Sunday, November 20, 2011

Public Utilities

There has been some attention drawn to the recent state of some very popular Internet companies. On one hand, there is a talk about a new technology bubble on grounds of immense evaluation of some of these companies versus their actual ability to turn profits. On the other hand there seems to be recognition how fundamental these enterprises have become to the fabric of the Internet, and how people interact.

We have companies like Twitter, Yelp, Angies List, Facebook, Groupon, Salesforce and the list just goes on. With perhaps the exception of Facebook, these companies have not found a revenue model that is able to turn profits. Some of these companies have grown immensely, to meet the requirements to become intrinsic part of the Internet. But, what ever growth in income they get is consumed by their growth of work force, required to fuel the increasing demand for these services. The yield ratio is very close to 1 to 1, no matter what size the company.

To turn a profit, these companies would have to hire far fewer people, and in fact, not service the public at large. In other words, some of these companies make sense as a $10 million per year companies, but not as $100 million or something like that. The money is just not there to support profits.
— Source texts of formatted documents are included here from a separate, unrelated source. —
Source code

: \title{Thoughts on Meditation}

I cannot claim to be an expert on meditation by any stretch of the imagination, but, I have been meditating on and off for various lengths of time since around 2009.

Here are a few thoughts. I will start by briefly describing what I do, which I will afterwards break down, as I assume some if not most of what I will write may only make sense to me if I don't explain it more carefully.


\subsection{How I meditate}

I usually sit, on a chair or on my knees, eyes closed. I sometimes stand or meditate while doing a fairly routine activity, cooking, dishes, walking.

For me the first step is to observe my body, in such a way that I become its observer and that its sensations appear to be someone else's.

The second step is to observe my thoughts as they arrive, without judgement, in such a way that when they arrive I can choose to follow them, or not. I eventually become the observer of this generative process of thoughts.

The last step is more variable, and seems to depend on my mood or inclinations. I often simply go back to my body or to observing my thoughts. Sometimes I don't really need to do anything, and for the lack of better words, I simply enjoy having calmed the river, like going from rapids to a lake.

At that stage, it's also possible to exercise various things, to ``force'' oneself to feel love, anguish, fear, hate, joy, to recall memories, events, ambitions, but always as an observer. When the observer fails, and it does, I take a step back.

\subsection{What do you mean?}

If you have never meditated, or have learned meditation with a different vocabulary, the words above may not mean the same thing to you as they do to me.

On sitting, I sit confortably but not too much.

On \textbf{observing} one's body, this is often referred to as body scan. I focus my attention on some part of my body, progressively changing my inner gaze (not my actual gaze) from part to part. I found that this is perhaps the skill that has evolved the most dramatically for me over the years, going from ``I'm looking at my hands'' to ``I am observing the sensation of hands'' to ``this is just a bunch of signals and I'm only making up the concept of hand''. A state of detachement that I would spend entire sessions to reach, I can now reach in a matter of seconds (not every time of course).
Yet, these companies hire and support thousands of workers. They are being funded by venture capitalists in hopes that a business model is found that can turn a profit. But for right now, the evaluations of these companies is solely based on their mere volume of people they are servicing. Customers seem to indicate value, perhaps not now, but some day.

Perhaps, at least for now, you can call these companies public utilities. They are non-profits, funded by a sustainable model, and the growth is often funded by private money, and they service the public at large. They have become an intrinsic part of the fabric of the Internet. Apart from their basic services they often provide a value added interfaces that allow other enterprises to utilize their data in ways that they perhaps did not anticipate. These companies, perhaps, are something you can't control or buy in the traditional sense; you would fail to turn profit for your investment with high probability. In fact, you'd likely lose all value of your acquisition if you tried to change any part of their business with a profit motive in mind. Yahoo tried this with so many ways, and always failed - hence they are in the rut that they are in now. You see, the fortunes of these enterprises rests only on the approval of their users - one wrong move and you are done. Profit motives stink to high heaven with their loyal following.

These companies provide jobs. The jobs pay rather well. These people and companies pay taxes, and the government, hopefully, builds infrastructure to support the structures that make these kinds of services possible. There's probably not that much public money involved in creation of these companies but if the environment is set right, public money does support all this after all. It's a really good feedback loop to have and there are many benefits. The investors and Wall Street types may frown upon this on the long run, but capitalism should not support "finance" or "stock holders", but rather the society and public at large. Profit motives are only sustainable as long as that money goes to investments.

It is interesting that the Internet actually sustains models like these and keeps a kind of a honor system in place. People vote with their attention and time for all kinds of services that they deem useful. The bad ones die away. Tie some kind of "rip-off" mentality to your service and you will die a quick death.